## Given data
------------

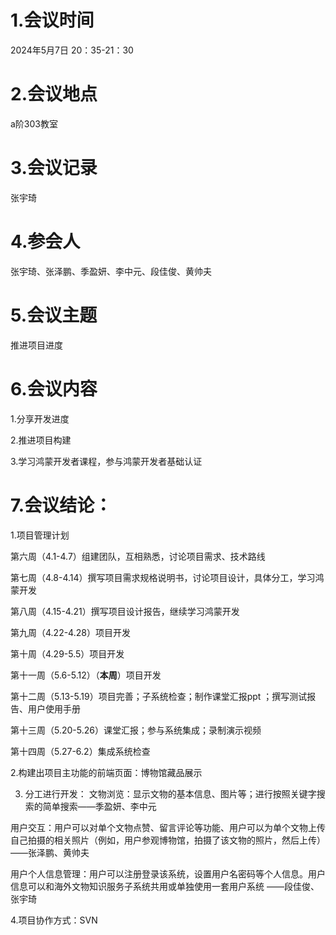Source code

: # 1.会议时间
2024年5月7日  20：35-21：30

# 2.会议地点
a阶303教室

# 3.会议记录
张宇琦

# 4.参会人
张宇琦、张泽鹏、季盈妍、李中元、段佳俊、黄帅夫

# 5.会议主题
推进项目进度

# 6.会议内容
1.分享开发进度

2.推进项目构建

3.学习鸿蒙开发者课程，参与鸿蒙开发者基础认证

# 7.会议结论：
1.项目管理计划

第六周（4.1-4.7）组建团队，互相熟悉，讨论项目需求、技术路线

第七周（4.8-4.14）撰写项目需求规格说明书，讨论项目设计，具体分工，学习鸿蒙开发

第八周（4.15-4.21）撰写项目设计报告，继续学习鸿蒙开发

第九周（4.22-4.28）项目开发

第十周（4.29-5.5）项目开发

第十一周（5.6-5.12）（**本周**）项目开发

第十二周（5.13-5.19）项目完善；子系统检查；制作课堂汇报ppt
；撰写测试报告、用户使用手册

第十三周（5.20-5.26）课堂汇报；参与系统集成；录制演示视频

第十四周（5.27-6.2）集成系统检查

2.构建出项目主功能的前端页面：博物馆藏品展示

3. 分工进行开发：
文物浏览：显示文物的基本信息、图片等；进行按照关键字搜索的简单搜索——季盈妍、李中元

用户交互：用户可以对单个文物点赞、留言评论等功能、用户可以为单个文物上传自己拍摄的相关照片（例如，用户参观博物馆，拍摄了该文物的照片，然后上传） ——张泽鹏、黄帅夫

用户个人信息管理：用户可以注册登录该系统，设置用户名密码等个人信息。用户信息可以和海外文物知识服务子系统共用或单独使用一套用户系统 ——段佳俊、张宇琦

4.项目协作方式：SVN
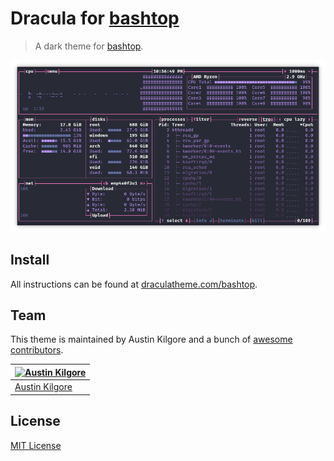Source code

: # Dracula for [bashtop](https://draculatheme.com/bashtop)

> A dark theme for [bashtop](https://draculatheme.com/bashtop).

![Screenshot](./screenshot.png)

## Install

All instructions can be found at [draculatheme.com/bashtop](https://draculatheme.com/bashtop).

## Team

This theme is maintained by Austin Kilgore and a bunch of [awesome contributors](https://github.com/dracula/template/graphs/contributors).

[![Austin Kilgore](https://github.com/TechieAndroid.png?size=100)](https://github.com/TechieAndroid) |
--- |
[Austin Kilgore](https://github.com/TechieAndroid) |

## License

[MIT License](./LICENSE)
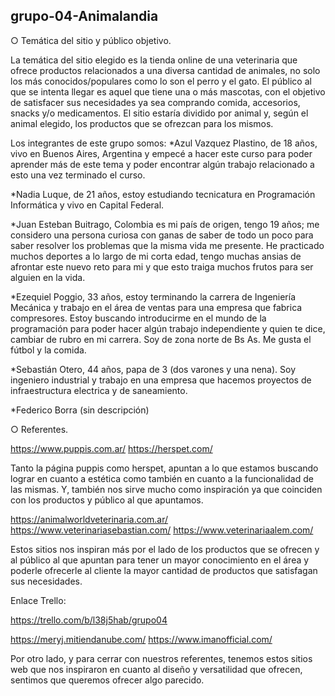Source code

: ## grupo-04-Animalandia

○ Temática del sitio y público objetivo.

La temática del sitio elegido es la tienda online de una veterinaria que ofrece productos relacionados a una diversa cantidad de animales, no solo los más conocidos/populares como lo son el perro y el gato. El público al que se intenta llegar es aquel que tiene una o más mascotas, con el objetivo de satisfacer sus necesidades ya sea comprando comida, accesorios, snacks y/o medicamentos. El sitio estaría dividido por animal y, según el animal elegido, los productos que se ofrezcan para los mismos.


Los integrantes de este grupo somos:
*Azul Vazquez Plastino, de 18 años, vivo en Buenos Aires, Argentina y empecé a hacer este curso para poder aprender más de este tema y poder encontrar algún trabajo relacionado a esto una vez terminado el curso.

*Nadia Luque, de 21 años, estoy estudiando tecnicatura en Programación Informática y vivo en Capital Federal.

*Juan Esteban Buitrago, Colombia es mi país de origen, tengo 19 años; me considero una persona curiosa con ganas de saber de todo un poco para saber resolver los problemas que la misma vida me presente. He practicado muchos deportes a lo largo de mi corta edad, tengo muchas ansias de afrontar este nuevo reto para mi y que esto traiga muchos frutos para ser alguien en la vida.

*Ezequiel Poggio, 33 años, estoy terminando la carrera de Ingeniería Mecánica y trabajo en el área de ventas para una empresa que fabrica compresores. Estoy buscando introducirme en el mundo de la programación para poder hacer algún trabajo independiente y quien te dice, cambiar de rubro en mi carrera. Soy de zona norte de Bs As. Me gusta el fútbol y la comida.

*Sebastián Otero, 44 años, papa de 3 (dos varones y una nena). Soy ingeniero industrial y trabajo en una empresa que hacemos proyectos de infraestructura electrica y de saneamiento.

*Federico Borra (sin descripción)


○ Referentes.

https://www.puppis.com.ar/
https://herspet.com/

Tanto la página puppis como herspet, apuntan a lo que estamos buscando lograr en cuanto a estética como también en cuanto a la funcionalidad de las mismas. Y, también nos sirve mucho como inspiración ya que coinciden con los productos y público al que apuntamos.

https://animalworldveterinaria.com.ar/
https://www.veterinariasebastian.com/
https://www.veterinariaalem.com/

Estos sitios nos inspiran más por el lado de los productos que se ofrecen y al público al que apuntan para tener un mayor conocimiento en el área y poderle ofrecerle al cliente la mayor cantidad de productos que satisfagan sus necesidades.

Enlace Trello: 

https://trello.com/b/l38j5hab/grupo04

https://meryj.mitiendanube.com/
https://www.imanofficial.com/

Por otro lado, y para cerrar con nuestros referentes, tenemos estos sitios web que nos inspiraron en cuanto al diseño y versatilidad que ofrecen, sentimos que queremos ofrecer algo parecido.
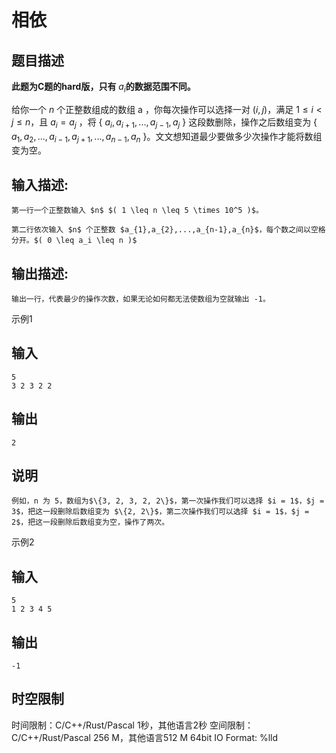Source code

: # 相依

## 题目描述

**此题为C题的hard版，只有** $a_i$**的数据范围不同。**

给你一个 $n$ 个正整数组成的数组 a ，你每次操作可以选择一对 $( i, j )$，满足 $1 \leq i < j \leq n$，且 $a_{i} = a_{j}$ ，将 { $a_{i} , a_{i+1} , ... , a_{j-1} , a_{j}$ } 这段数删除，操作之后数组变为 { $a_{1},a_{2}, ..., a_{i-1},a_{j+1}, ...,a_{n-1},a_{n}$ }。文文想知道最少要做多少次操作才能将数组变为空。

  


## 输入描述:
    
    
    第一行一个正整数输入 $n$ $( 1 \leq n \leq 5 \times 10^5 )$。
    
    第二行依次输入 $n$ 个正整数 $a_{1},a_{2},...,a_{n-1},a_{n}$，每个数之间以空格分开。$( 0 \leq a_i \leq n )$

## 输出描述:
    
    
    输出一行，代表最少的操作次数，如果无论如何都无法使数组为空就输出 -1。

示例1 

## 输入
    
    
    5
    3 2 3 2 2

## 输出
    
    
    2

## 说明
    
    
    例如，n 为 5，数组为$\{3, 2, 3, 2, 2\}$，第一次操作我们可以选择 $i = 1$，$j = 3$，把这一段删除后数组变为 $\{2, 2\}$，第二次操作我们可以选择 $i = 1$，$j = 2$，把这一段删除后数组变为空，操作了两次。

示例2 

## 输入
    
    
    5
    1 2 3 4 5

## 输出
    
    
    -1


## 时空限制

时间限制：C/C++/Rust/Pascal 1秒，其他语言2秒
空间限制：C/C++/Rust/Pascal 256 M，其他语言512 M
64bit IO Format: %lld
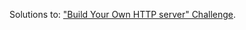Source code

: Solutions to: ["Build Your Own HTTP server" Challenge](https://app.codecrafters.io/courses/http-server/overview).
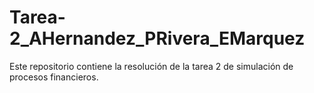 # Tarea-2_AHernandez_PRivera_EMarquez
Este repositorio contiene la resolución de la tarea 2 de simulación de procesos financieros.
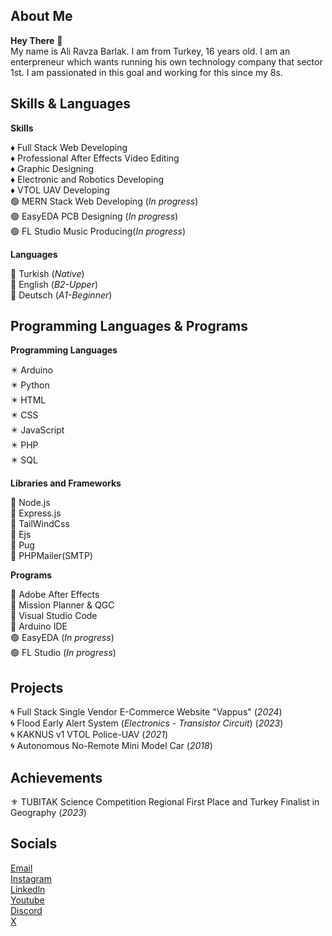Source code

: ## About Me

**Hey There** 👋  
My name is Ali Ravza Barlak. I am from Turkey, 16 years old. I am an enterpreneur which wants running his own technology company that sector 1st. I am passionated in this goal and working for this since my 8s.

 ## Skills & Languages

 **Skills**  
 
 ♦ Full Stack Web Developing  
 ♦ Professional After Effects Video Editing  
 ♦ Graphic Designing  
 ♦ Electronic and Robotics Developing  
 ♦ VTOL UAV Developing  
 🟢 MERN Stack Web Developing (*In progress*)  
 🟢 EasyEDA PCB Designing (*In progress*)  
 🟢 FL Studio Music Producing(*In progress*)  

 **Languages**  
 
 💠 Turkish (*Native*)  
 💠 English (*B2-Upper*)  
 💠 Deutsch (*A1-Beginner*)  

## Programming Languages & Programs  

**Programming Languages**  

✴️ Arduino  
✴️ Python  
✴️ HTML  
✴️ CSS  
✴️ JavaScript  
✴️ PHP  
✴️ SQL  

**Libraries and Frameworks**  

🔷 Node.js  
🔷 Express.js  
🔷 TailWindCss  
🔷 Ejs  
🔷 Pug  
🔷 PHPMailer(SMTP)  

**Programs**

🔘 Adobe After Effects  
🔘 Mission Planner & QGC  
🔘 Visual Studio Code  
🔘 Arduino IDE  
🟢 EasyEDA (*In progress*)  
🟢 FL Studio (*In progress*)  


## Projects

🌀 Full Stack Single Vendor E-Commerce Website "Vappus" (*2024*)  
🌀 Flood Early Alert System (*Electronics - Transistor Circuit*) (*2023*)  
🌀 KAKNUS v1 VTOL Police-UAV (*2021*)  
🌀 Autonomous No-Remote Mini Model Car (*2018*)  


## Achievements

⚜️ TUBITAK Science Competition Regional First Place and Turkey Finalist in Geography (*2023*)  


## Socials

[Email](mailto:alrbbusiness@gmail.com)  
[Instagram](https://www.instagram.com/alirbarlak/)  
[Linkedln](https://linkedln.com)  
[Youtube](https://youtube.com/c/xsono)  
[Discord](https://discord.com/invite/pSkUqyYt)  
[X](https://x.com)  
















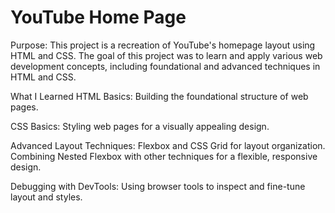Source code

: # YouTube Home Page
Purpose:
This project is a recreation of YouTube's homepage layout using HTML and CSS. The goal of this project was to learn and apply various web development concepts, including foundational and advanced techniques in HTML and CSS.

What I Learned
HTML Basics:
Building the foundational structure of web pages.

CSS Basics:
Styling web pages for a visually appealing design.

Advanced Layout Techniques:
Flexbox and CSS Grid for layout organization.
Combining Nested Flexbox with other techniques for a flexible, responsive design.

Debugging with DevTools:
Using browser tools to inspect and fine-tune layout and styles.
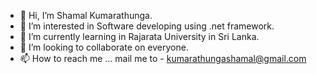 - 👋 Hi, I’m Shamal Kumarathunga.
- 👀 I’m interested in Software developing using .net framework.
- 🌱 I’m currently learning in Rajarata University in Sri Lanka.
- 💞️ I’m looking to collaborate on everyone.
- 📫 How to reach me ... mail me to - kumarathungashamal@gmail.com

<!---
pasisham/pasisham is a ✨ special ✨ repository because its `README.md` (this file) appears on your GitHub profile.
You can click the Preview link to take a look at your changes.
--->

------------

## Problem details
Filter the records for lines containing the word "años" and copy each one.

## The answer
*Azul Vazquez Plastino, de 18 años, vivo en Buenos Aires, Argentina y empecé a hacer este curso para poder aprender más de este tema y poder encontrar algún trabajo relacionado a esto una vez terminado el curso.
*Nadia Luque, de 21 años, estoy estudiando tecnicatura en Programación Informática y vivo en Capital Federal.
*Juan Esteban Buitrago, Colombia es mi país de origen, tengo 19 años; me considero una persona curiosa con ganas de saber de todo un poco para saber resolver los problemas que la misma vida me presente. He practicado muchos deportes a lo largo de mi corta edad, tengo muchas ansias de afrontar este nuevo reto para mi y que esto traiga muchos frutos para ser alguien en la vida.
*Ezequiel Poggio, 33 años, estoy terminando la carrera de Ingeniería Mecánica y trabajo en el área de ventas para una empresa que fabrica compresores. Estoy buscando introducirme en el mundo de la programación para poder hacer algún trabajo independiente y quien te dice, cambiar de rubro en mi carrera. Soy de zona norte de Bs As. Me gusta el fútbol y la comida.
*Sebastián Otero, 44 años, papa de 3 (dos varones y una nena). Soy ingeniero industrial y trabajo en una empresa que hacemos proyectos de infraestructura electrica y de saneamiento.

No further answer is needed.